#### TASK INPUTS

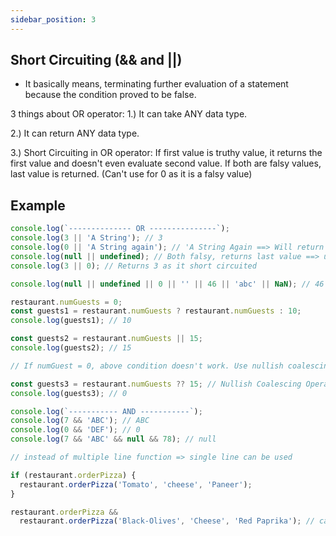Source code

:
 ```yaml
---
sidebar_position: 3
---
```


## Short Circuiting (&& and ||)

- It basically means, terminating further evaluation of a statement because the condition proved to be false.

3 things about OR operator: 
1.) It can take ANY data type. 

2.) It can return ANY data type. 

3.) Short Circuiting in OR operator: If first value is truthy value, it returns the first value and doesn't even evaluate second value. If both are falsy values, last value is returned. (Can't use for 0 as it is a falsy value)

## Example

```js
console.log(`-------------- OR ---------------`);
console.log(3 || 'A String'); // 3
console.log(0 || 'A String again'); // 'A String Again ==> Will return second value
console.log(null || undefined); // Both falsy, returns last value ==> undefined
console.log(3 || 0); // Returns 3 as it short circuited

console.log(null || undefined || 0 || '' || 46 || 'abc' || NaN); // 46 => truthy value => shortcircuit => 46

restaurant.numGuests = 0;
const guests1 = restaurant.numGuests ? restaurant.numGuests : 10;
console.log(guests1); // 10 

const guests2 = restaurant.numGuests || 15;
console.log(guests2); // 15

// If numGuest = 0, above condition doesn't work. Use nullish coalescing operator in that case.

const guests3 = restaurant.numGuests ?? 15; // Nullish Coalescing Operator
console.log(guests3); // 0

console.log(`----------- AND -----------`);
console.log(7 && 'ABC'); // ABC
console.log(0 && 'DEF'); // 0
console.log(7 && 'ABC' && null && 78); // null

// instead of multiple line function => single line can be used

if (restaurant.orderPizza) {
  restaurant.orderPizza('Tomato', 'cheese', 'Paneer');
}

restaurant.orderPizza &&
  restaurant.orderPizza('Black-Olives', 'Cheese', 'Red Paprika'); // called in single line -> checks if it exists and then calls. 
```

########

Give again, exactly, the lines starting at the first entry above and ending at the line with "2.) It can return ANY data type."; please leave pictures out.

**SOLVED EXERCISE:**
Source code

:
 ```yaml
---
sidebar_position: 3
---
```


## Short Circuiting (&& and ||)

- It basically means, terminating further evaluation of a statement because the condition proved to be false.

3 things about OR operator: 
1.) It can take ANY data type. 

2.) It can return ANY data type. 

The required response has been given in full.